Sistema de detecção de vírus de DNA baseado em RPA-CRISPR/Cas12a-SPM e aprendizado profundo

Nosso protocolo introduz um sistema de detecção rápido e altamente sensível para o vírus da rã 3. Significativamente, esse método permite a detecção de vírus de DNA no local de atendimento, desempenhando um papel crucial na prevenção da ocorrência de doenças pandêmicas. A principal vantagem dessa técnica está na integração do RPA com o sistema CRISPR/Cas12a, complementado por um microscópio portátil baseado em smartphone e classificação de IA.

Essa integração aumenta significativamente a eficiência e a precisão da detecção, ao mesmo tempo em que reduz os erros atribuídos a fatores humanos. Para começar, adicione as quatro principais enzimas RPA no tampão de reação. Em seguida, adicione os primers pré-projetados à mistura.

Vortex a mistura completamente. Adicione um microlitro do DNA alvo obtido do vírus 3 da rã a cada reação de RPA e vortex para misturar bem. Em seguida, pipete sete microlitros de cloreto de magnésio 100 milimolar para iniciar a reação.

Incube a mistura a 37 graus Celsius por 30 minutos para completar o ensaio. Prepare a proteína CAS12a da bactéria Lachnospiraceae com RNA CRISPR para formar complexos funcionais. Misture a proteína bacteriana e 10 X tampão de reação CRISPR / Cas12a.
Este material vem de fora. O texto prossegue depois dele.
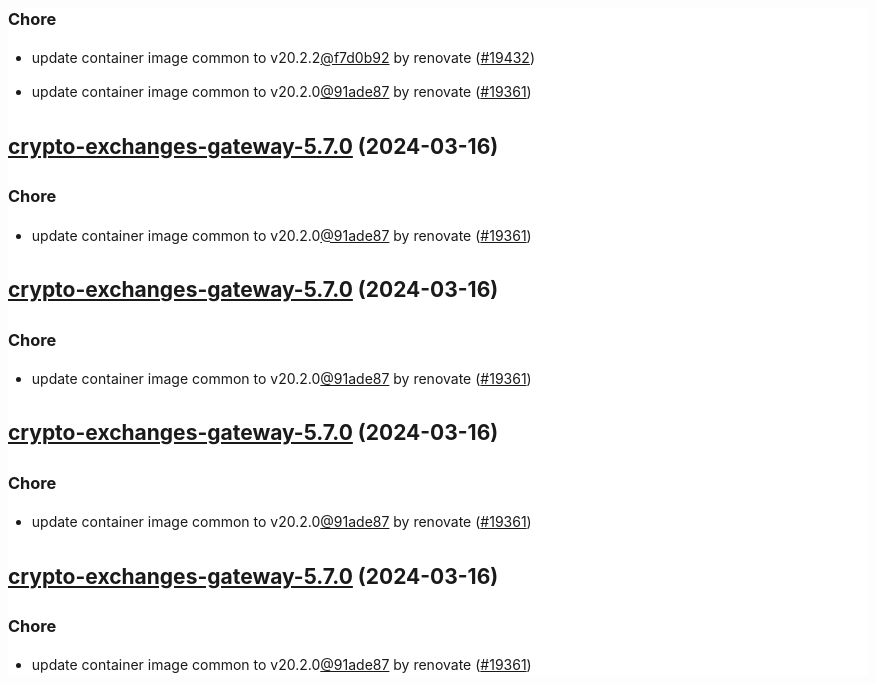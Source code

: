 ### Chore



- update container image common to v20.2.2[@f7d0b92](https://github.com/f7d0b92) by renovate ([#19432](https://github.com/truecharts/charts/issues/19432))

- update container image common to v20.2.0[@91ade87](https://github.com/91ade87) by renovate ([#19361](https://github.com/truecharts/charts/issues/19361))


## [crypto-exchanges-gateway-5.7.0](https://github.com/truecharts/charts/compare/crypto-exchanges-gateway-5.6.0...crypto-exchanges-gateway-5.7.0) (2024-03-16)

### Chore



- update container image common to v20.2.0[@91ade87](https://github.com/91ade87) by renovate ([#19361](https://github.com/truecharts/charts/issues/19361))


## [crypto-exchanges-gateway-5.7.0](https://github.com/truecharts/charts/compare/crypto-exchanges-gateway-5.6.0...crypto-exchanges-gateway-5.7.0) (2024-03-16)

### Chore



- update container image common to v20.2.0[@91ade87](https://github.com/91ade87) by renovate ([#19361](https://github.com/truecharts/charts/issues/19361))


## [crypto-exchanges-gateway-5.7.0](https://github.com/truecharts/charts/compare/crypto-exchanges-gateway-5.6.0...crypto-exchanges-gateway-5.7.0) (2024-03-16)

### Chore



- update container image common to v20.2.0[@91ade87](https://github.com/91ade87) by renovate ([#19361](https://github.com/truecharts/charts/issues/19361))


## [crypto-exchanges-gateway-5.7.0](https://github.com/truecharts/charts/compare/crypto-exchanges-gateway-5.6.0...crypto-exchanges-gateway-5.7.0) (2024-03-16)

### Chore



- update container image common to v20.2.0[@91ade87](https://github.com/91ade87) by renovate ([#19361](https://github.com/truecharts/charts/issues/19361))
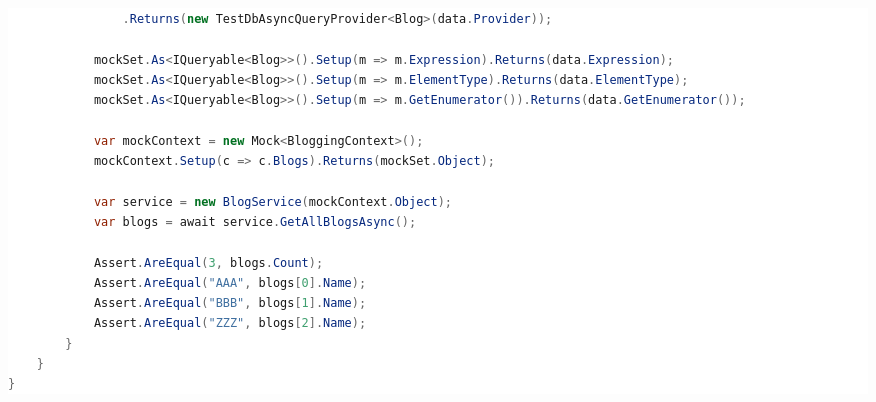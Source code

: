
 ``` csharp
                .Returns(new TestDbAsyncQueryProvider<Blog>(data.Provider));

            mockSet.As<IQueryable<Blog>>().Setup(m => m.Expression).Returns(data.Expression);
            mockSet.As<IQueryable<Blog>>().Setup(m => m.ElementType).Returns(data.ElementType);
            mockSet.As<IQueryable<Blog>>().Setup(m => m.GetEnumerator()).Returns(data.GetEnumerator());

            var mockContext = new Mock<BloggingContext>();
            mockContext.Setup(c => c.Blogs).Returns(mockSet.Object);

            var service = new BlogService(mockContext.Object);
            var blogs = await service.GetAllBlogsAsync();

            Assert.AreEqual(3, blogs.Count);
            Assert.AreEqual("AAA", blogs[0].Name);
            Assert.AreEqual("BBB", blogs[1].Name);
            Assert.AreEqual("ZZZ", blogs[2].Name);
        }
    }
}
```  
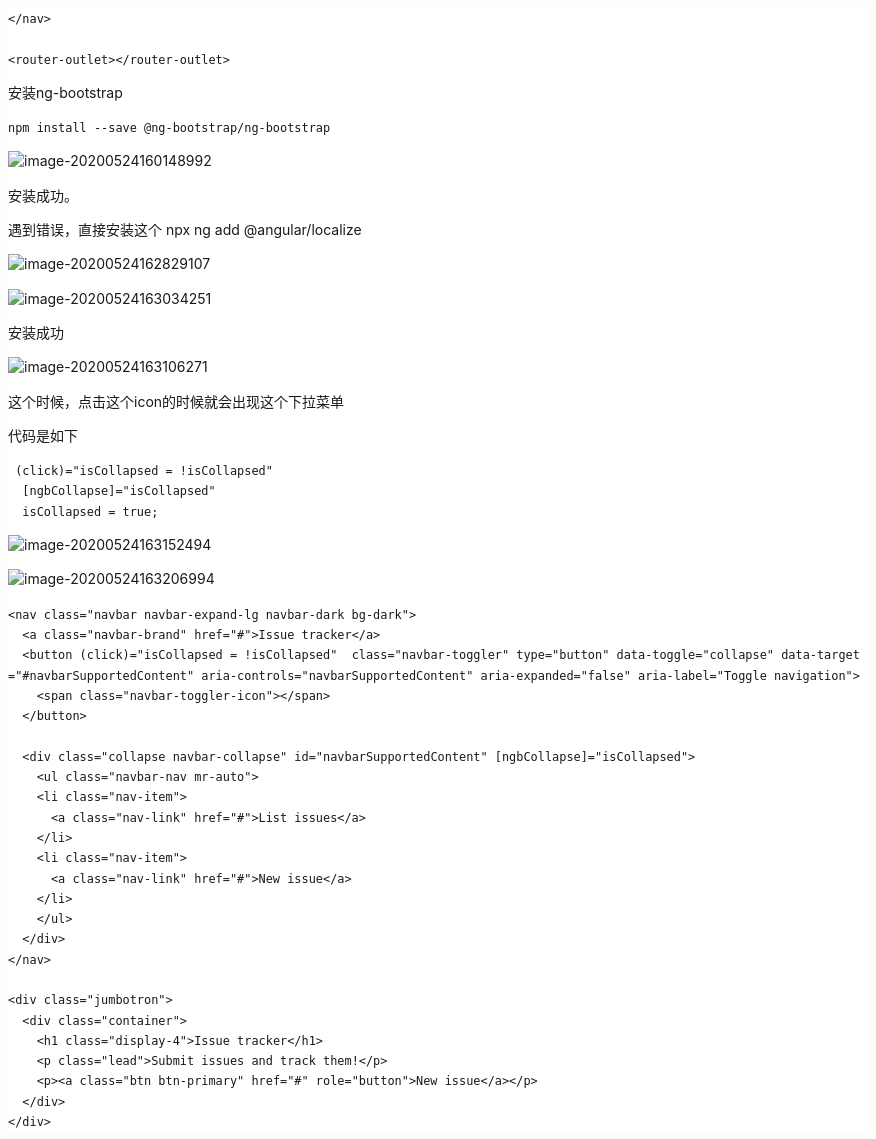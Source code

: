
 ```
</nav>

<router-outlet></router-outlet>
```

安装ng-bootstrap

```
npm install --save @ng-bootstrap/ng-bootstrap
```

![image-20200524160148992](C:\Users\Administrator.PC-20171120YKOX\AppData\Roaming\Typora\typora-user-images\image-20200524160148992.png)

安装成功。

遇到错误，直接安装这个 npx ng add @angular/localize

![image-20200524162829107](C:\Users\Administrator.PC-20171120YKOX\AppData\Roaming\Typora\typora-user-images\image-20200524162829107.png)

![image-20200524163034251](C:\Users\Administrator.PC-20171120YKOX\AppData\Roaming\Typora\typora-user-images\image-20200524163034251.png)

安装成功

![image-20200524163106271](C:\Users\Administrator.PC-20171120YKOX\AppData\Roaming\Typora\typora-user-images\image-20200524163106271.png)

这个时候，点击这个icon的时候就会出现这个下拉菜单

代码是如下

```
 (click)="isCollapsed = !isCollapsed"
  [ngbCollapse]="isCollapsed"
  isCollapsed = true;
```

![image-20200524163152494](C:\Users\Administrator.PC-20171120YKOX\AppData\Roaming\Typora\typora-user-images\image-20200524163152494.png)

![image-20200524163206994](C:\Users\Administrator.PC-20171120YKOX\AppData\Roaming\Typora\typora-user-images\image-20200524163206994.png)

```
<nav class="navbar navbar-expand-lg navbar-dark bg-dark">
  <a class="navbar-brand" href="#">Issue tracker</a>
  <button (click)="isCollapsed = !isCollapsed"  class="navbar-toggler" type="button" data-toggle="collapse" data-target="#navbarSupportedContent" aria-controls="navbarSupportedContent" aria-expanded="false" aria-label="Toggle navigation">
    <span class="navbar-toggler-icon"></span>
  </button>

  <div class="collapse navbar-collapse" id="navbarSupportedContent" [ngbCollapse]="isCollapsed">
    <ul class="navbar-nav mr-auto">
    <li class="nav-item">
      <a class="nav-link" href="#">List issues</a>
    </li>
    <li class="nav-item">
      <a class="nav-link" href="#">New issue</a>
    </li>
    </ul>
  </div>
</nav>

<div class="jumbotron">
  <div class="container">
    <h1 class="display-4">Issue tracker</h1>
    <p class="lead">Submit issues and track them!</p>
    <p><a class="btn btn-primary" href="#" role="button">New issue</a></p>
  </div>
</div>
```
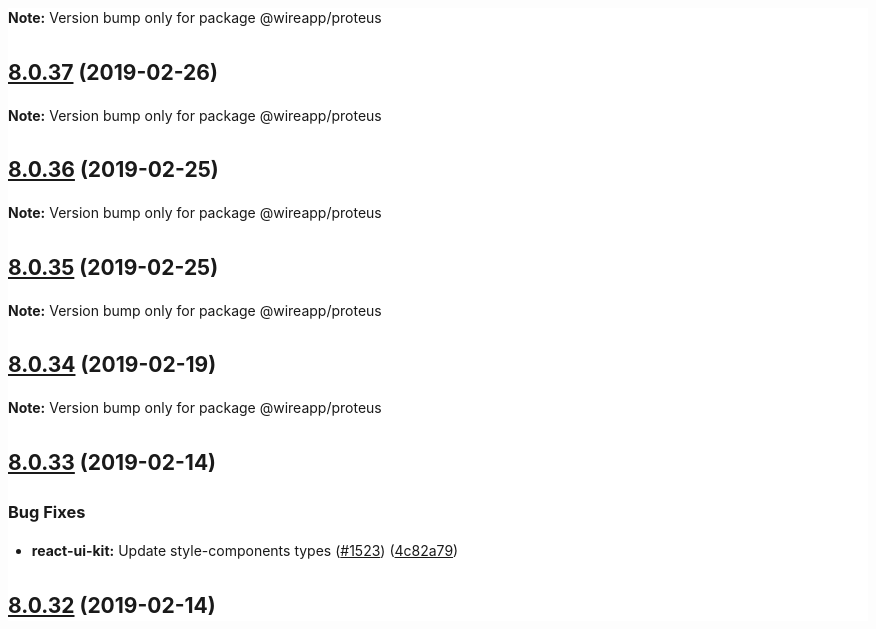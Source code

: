 **Note:** Version bump only for package @wireapp/proteus





## [8.0.37](https://github.com/wireapp/wire-web-packages/tree/master/packages/proteus/compare/@wireapp/proteus@8.0.36...@wireapp/proteus@8.0.37) (2019-02-26)

**Note:** Version bump only for package @wireapp/proteus





## [8.0.36](https://github.com/wireapp/wire-web-packages/tree/master/packages/proteus/compare/@wireapp/proteus@8.0.35...@wireapp/proteus@8.0.36) (2019-02-25)

**Note:** Version bump only for package @wireapp/proteus





## [8.0.35](https://github.com/wireapp/wire-web-packages/tree/master/packages/proteus/compare/@wireapp/proteus@8.0.34...@wireapp/proteus@8.0.35) (2019-02-25)

**Note:** Version bump only for package @wireapp/proteus





## [8.0.34](https://github.com/wireapp/wire-web-packages/tree/master/packages/proteus/compare/@wireapp/proteus@8.0.33...@wireapp/proteus@8.0.34) (2019-02-19)

**Note:** Version bump only for package @wireapp/proteus





## [8.0.33](https://github.com/wireapp/wire-web-packages/tree/master/packages/proteus/compare/@wireapp/proteus@8.0.32...@wireapp/proteus@8.0.33) (2019-02-14)


### Bug Fixes

* **react-ui-kit:** Update style-components types ([#1523](https://github.com/wireapp/wire-web-packages/tree/master/packages/proteus/issues/1523)) ([4c82a79](https://github.com/wireapp/wire-web-packages/tree/master/packages/proteus/commit/4c82a79))





## [8.0.32](https://github.com/wireapp/wire-web-packages/tree/master/packages/proteus/compare/@wireapp/proteus@8.0.31...@wireapp/proteus@8.0.32) (2019-02-14)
Agora adicione 500 nanomolares de sonda repórter de DNA de fita simples. Adicione um microlitro de produto de reação RPA à mistura de reação de RNA CRISPR / Cas12a. Incube a mistura a 37 graus Celsius por 30 minutos.

Meça os sinais fluorescentes com um leitor de microplacas. Para detecção com um microscópio de smartphone, primeiro pipete a mistura de reação preparada em uma lâmina de vidro recuada. Em seguida, cubra-o com uma lamínula antes da incubação.

Coloque a lâmina no palco do microscópio do smartphone e ajuste a distância focal e a clareza. Capture uma imagem para medir os sinais fluorescentes. Use ImageJ para medir o valor médio de cinza de cada imagem e o desvio padrão do valor médio de cinza em um grupo de concentração.

Adote o modelo de aprendizado profundo AlexNet 33 para classificação. Agora use o Python para remodelar as imagens de entrada para 224 por 224 por três canais. Por fim, use uma rede de backbone pré-treinada com o conjunto de dados ImageNet para extrair recursos de imagem.

O sexto par de primers proporcionou a máxima eficiência de amplificação e foram selecionados. O CRISPR RNA-3 provou ser o mais eficiente para clivagem colateral. O uso de um sistema de detecção desenvolvido com primers RPA selecionados e RNA CRISPR resultou em diferenças significativas entre 10 aM FV3 e controle.

O ponto mais importante a ser lembrado é a etapa específica de detecção do CAS 12a. O RNA CRISPR da reação pode ser modificado ou redesenhado para atingir outros vírus de DNA com base na detecção de CAS 12a. O método proposto pode auxiliar na avaliação preliminar da quantidade do vírus alvo.

Com base nisso, outros métodos como qPCR podem ser empregados para obter uma carga viral mais precisa. Esta técnica fornece uma tentativa preliminar de detecção portátil de vírus de DNA. Quanto ao vírus da rã 3 usado neste protocolo, a detecção oportuna pode levar a medidas de proteção eficazes, reduzindo as perdas na indústria de criação.